The first machine-learning 120 may, e.g., be a foundation model. A foundation model in machine-learning is a large-scale, pre-trained model that serves as a general-purpose building block for a wide range of downstream tasks. The foundation model is trained on vast amounts of diverse data and may be efficiently adapted or fine-tuned for specific tasks with the above processing. For example, if the foundation model is for general English voice recognition, it may not perform optimally in specific environments such as cars or noisy streets. The proposed learning of the foundation model allows to train a decoder for these specific contexts while preserving privacy. The proposed technology allows for domain adaptation, making it suitable for tailoring machine-learning models to specialized applications that differ significantly from the general use cases covered by the foundation model.
The proposed learning of the first machine-learning model 120 introduces a streamlined end-to-end workflow, including various techniques such as knowledge distillation, federated learning of decoders, and reintegration into the first machine-learning model 120 (e.g., a foundation model). This cohesive process efficiently enhances model performance across various use cases. The proposed concept uses federated learning to train decoders on (e., edge) devices, allowing them to learn from local data and improve the first machine-learning model 120 (e.g., a foundation model in the cloud). This plug-in mechanism ensures continuous model improvement while preserving data privacy. By aligning the features of the first machine-learning model 120 (e.g., a foundation model) with the smaller second machine-learning model 130 (e.g., through knowledge distillation), the smaller second machine-learning model 130 becomes suitable for federated learning.

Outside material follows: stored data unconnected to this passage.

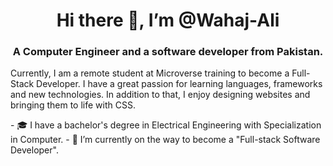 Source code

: <h1 align="center">Hi there 👋, I’m @Wahaj-Ali</h1>
<h3 align="center">A Computer Engineer and a software developer from Pakistan.</h3>

<p>Currently, I am a remote student at Microverse training to become a Full-Stack Developer. I have a great passion for learning languages, frameworks and new technologies. In addition to that, I enjoy designing websites and bringing them to life with CSS.</p>
- 🎓 I have a bachelor's degree in Electrical Engineering with Specialization in Computer.
- 🌱 I’m currently on the way to become a "Full-stack Software Developer".  

<!---
Wahaj-Ali/Wahaj-Ali is a ✨ special ✨ repository because its `README.md` (this file) appears on your GitHub profile.
You can click the Preview link to take a look at your changes.
--->
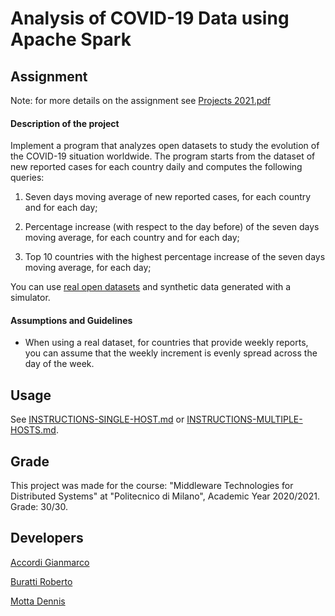 # Analysis of COVID-19 Data using Apache Spark


## Assignment

Note: for more details on the assignment see [Projects 2021.pdf](https://github.com/Desno365/Analysis-of-COVID-19-Data/blob/master/Projects%202021.pdf)

#### Description of the project

Implement a program that analyzes open datasets to study the evolution of the COVID-19 situation worldwide. The program starts from the dataset of new reported cases for each country daily and computes the following queries:

1. Seven days moving average of new reported cases, for each country and for each day;
   
2. Percentage increase (with respect to the day before) of the seven days moving average, for each country
   and for each day;
   
3. Top 10 countries with the highest percentage increase of the seven days moving average, for each day;

You can use [real open datasets](https://www.ecdc.europa.eu/en/publications-data/download-todays-data-geographic-distribution-covid-19-cases-worldwide) and synthetic data generated with a simulator.

#### Assumptions and Guidelines

* When using a real dataset, for countries that provide weekly reports, you can assume that the weekly increment is evenly spread across the day of the week.


## Usage

See [INSTRUCTIONS-SINGLE-HOST.md](https://github.com/Desno365/Analysis-of-COVID-19-Data/blob/master/INSTRUCTIONS-SINGLE-HOST.md) or [INSTRUCTIONS-MULTIPLE-HOSTS.md](https://github.com/Desno365/Analysis-of-COVID-19-Data/blob/master/INSTRUCTIONS-MULTIPLE-HOSTS.md).


## Grade

This project was made for the course: "Middleware Technologies for Distributed Systems" at "Politecnico di Milano", Academic Year 2020/2021.<br>
Grade: 30/30.


## Developers

[Accordi Gianmarco](https://github.com/gianfi12)

[Buratti Roberto](https://github.com/Furcanzo)

[Motta Dennis](https://github.com/Desno365)
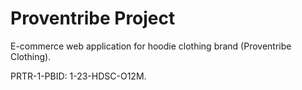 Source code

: # Proventribe Project

E-commerce web application for hoodie clothing brand (Proventribe Clothing).

PRTR-1-PBID: 1-23-HDSC-O12M.
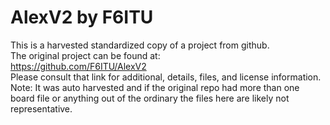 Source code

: 
# AlexV2 by F6ITU  
This is a harvested standardized copy of a project from github.  
The original project can be found at:  
https://github.com/F6ITU/AlexV2  
Please consult that link for additional, details, files, and license information.  
Note: It was auto harvested and if the original repo had more than one board file or anything out of the ordinary the files here are likely not representative.  
     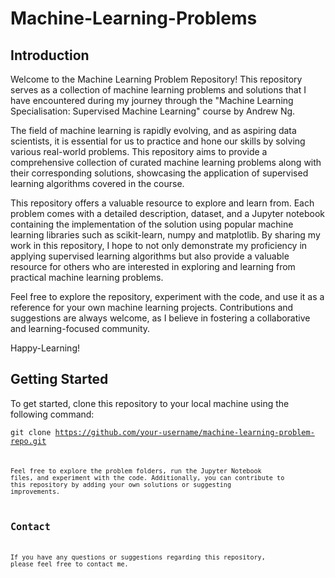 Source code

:# Machine-Learning-Problems

## Introduction
Welcome to the Machine Learning Problem Repository! This repository serves as a collection of machine learning problems and solutions that I have encountered during my journey through the "Machine Learning Specialisation: Supervised Machine Learning" course by Andrew Ng.

The field of machine learning is rapidly evolving, and as aspiring data scientists, it is essential for us to practice and hone our skills by solving various real-world problems. This repository aims to provide a comprehensive collection of curated machine learning problems along with their corresponding solutions, showcasing the application of supervised learning algorithms covered in the course.

This repository offers a valuable resource to explore and learn from. Each problem comes with a detailed description, dataset, and a Jupyter notebook containing the implementation of the solution using popular machine learning libraries such as scikit-learn, numpy and matplotlib.
By sharing my work in this repository, I hope to not only demonstrate my proficiency in applying supervised learning algorithms but also provide a valuable resource for others who are interested in exploring and learning from practical machine learning problems.

Feel free to explore the repository, experiment with the code, and use it as a reference for your own machine learning projects. Contributions and suggestions are always welcome, as I believe in fostering a collaborative and learning-focused community.

Happy-Learning!

## Getting Started
To get started, clone this repository to your local machine using the following command:

<code>git clone https://github.com/your-username/machine-learning-problem-repo.git <code>

Feel free to explore the problem folders, run the Jupyter Notebook files, and experiment with the code. Additionally, you can contribute to this repository by adding your own solutions or suggesting improvements.

## Contact
If you have any questions or suggestions regarding this repository, please feel free to contact me.
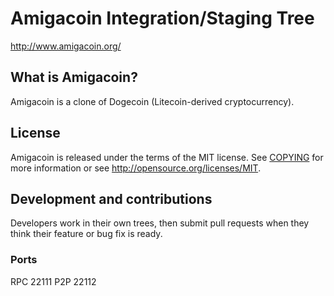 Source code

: # Amigacoin Integration/Staging Tree
http://www.amigacoin.org/

## What is Amigacoin?
Amigacoin is a clone of Dogecoin (Litecoin-derived cryptocurrency).

## License
Amigacoin is released under the terms of the MIT license. See [COPYING](COPYING)
for more information or see http://opensource.org/licenses/MIT.

## Development and contributions
Developers work in their own trees, then submit pull requests when they think
their feature or bug fix is ready.

### Ports
RPC 22111
P2P 22112
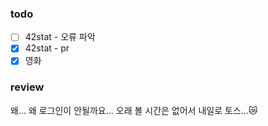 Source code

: ### todo
- [ ] 42stat - 오류 파악
- [x] 42stat - pr
- [x] 영화

### review
왜... 왜 로그인이 안될까요... 오래 볼 시간은 없어서 내일로 토스...😿<br>
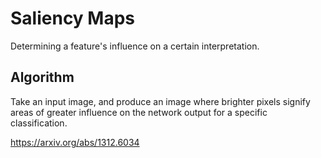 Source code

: # Saliency Maps

Determining a feature's influence on a certain interpretation.

## Algorithm

Take an input image, and produce an image where brighter pixels signify
areas of greater influence on the network output for a specific 
classification.

https://arxiv.org/abs/1312.6034
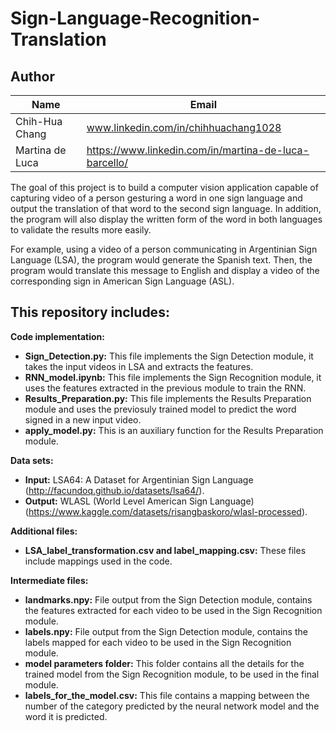 # Sign-Language-Recognition-Translation
## Author
|Name|Email|
|-----|-----|
|Chih-Hua Chang|www.linkedin.com/in/chihhuachang1028|
|Martina de Luca|https://www.linkedin.com/in/martina-de-luca-barcello/|

The goal of this project is to build a computer vision application capable of capturing video of a person gesturing a word in one sign language and output the translation of that word to the second sign language. In addition, the program will also display the written form of the word in both languages to validate the results more easily.

For example, using a video of a person communicating in Argentinian Sign Language (LSA), the program would generate the Spanish text. Then, the program would translate this message to English and display a video of the corresponding sign in American Sign Language (ASL).

## This repository includes:

**Code implementation:**
  - **Sign_Detection.py:** This file implements the Sign Detection module, it takes the input videos in LSA and extracts the features. 
  - **RNN_model.ipynb:** This file implements the Sign Recognition module, it uses the features extracted in the previous module to train the RNN. 
  - **Results_Preparation.py:** This file implements the Results Preparation module and uses the previosuly trained model to predict the word signed in a new input video.
  - **apply_model.py:** This is an auxiliary function for the Results Preparation module. 
  
**Data sets:**
  - **Input:** LSA64: A Dataset for Argentinian Sign Language (http://facundoq.github.io/datasets/lsa64/).
  - **Output:** WLASL (World Level American Sign Language) (https://www.kaggle.com/datasets/risangbaskoro/wlasl-processed).

**Additional files:**
  - **LSA_label_transformation.csv and label_mapping.csv:** These files include mappings used in the code.

**Intermediate files:**
  - **landmarks.npy:** File output from the Sign Detection module, contains the features extracted for each video to be used in the Sign Recognition module.
  - **labels.npy:** File output from the Sign Detection module, contains the labels mapped for each video to be used in the Sign Recognition module.
  - **model parameters folder:** This folder contains all the details for the trained model from the Sign Recognition module, to be used in the final module.
  - **labels_for_the_model.csv:** This file contains a mapping between the number of the category predicted by the neural network model and the word it is predicted.
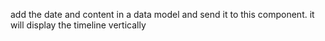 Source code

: add the date and content in a data model and send it to this component.
it will display the timeline vertically
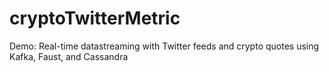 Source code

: # cryptoTwitterMetric
Demo: Real-time datastreaming with Twitter feeds and crypto quotes using Kafka, Faust, and Cassandra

This ensures that the smaller second machine-learning model 130 retains critical performance characteristics while being feasible for edge deployment.
By using the smaller second machine-learning model 130 for federated learning, the computational and memory constraints of the (e.g., edge) devices 150-1, 150-2, . . . are addressed, making the training process more feasible. Furthermore, it is ensured that raw data remains on the (e.g., edge) devices 150-1, 150-2, . . . , mitigating privacy concerns associated with data transfer to central devices such as the apparatus 100 or one or more servers comprising the apparatus. The proposed learning of the first machine-learning model 120 allows for the continuous improvement of the first machine-learning model 120 (e.g., a foundation model) without the need to manage numerous large models in the cloud, simplifying the process as use cases proliferate. The proposed technology reduces the cost associated with developing and maintaining multiple foundation models by focusing on the training of smaller, more manageable machine-learning models.
For further highlighting the above described federated learning, FIG. 2 illustrates an exemplary data flow 200.
First, the second machine-learning model 130 is generated from the first machine-learning model 120 (e.g., at a server or computing cloud comprising the apparatus 100). For example, knowledge distillation may be used to generate the second machine-learning model 130 from the first machine-learning model 120. The first machine-learning model 120 and the second machine-learning model 130 each comprise a backbone 121, 131 and a decoder 122, 132. As described above, the second machine-learning model 130 is smaller than the first machine-learning model 120.
Then, the knowledge of data at one or more devices such as edge devices is learned and absorbed via federated learning of the second machine-learning model 130's decoder 132. The model parameters of the second machine-learning model 130's backbone 131 are frozen. This includes sending or transmitting the decoder 132 to the devices. Each device conducts local training of the decoder 132 on its local data with the backbone 131 frozen and only training the decoder 132. After training, each device uploads or sends back the model updates 132-1′, 132-2′, . . . of the decoder 132 to the apparatus 100 (or a server or computing clod comprising the apparatus 100).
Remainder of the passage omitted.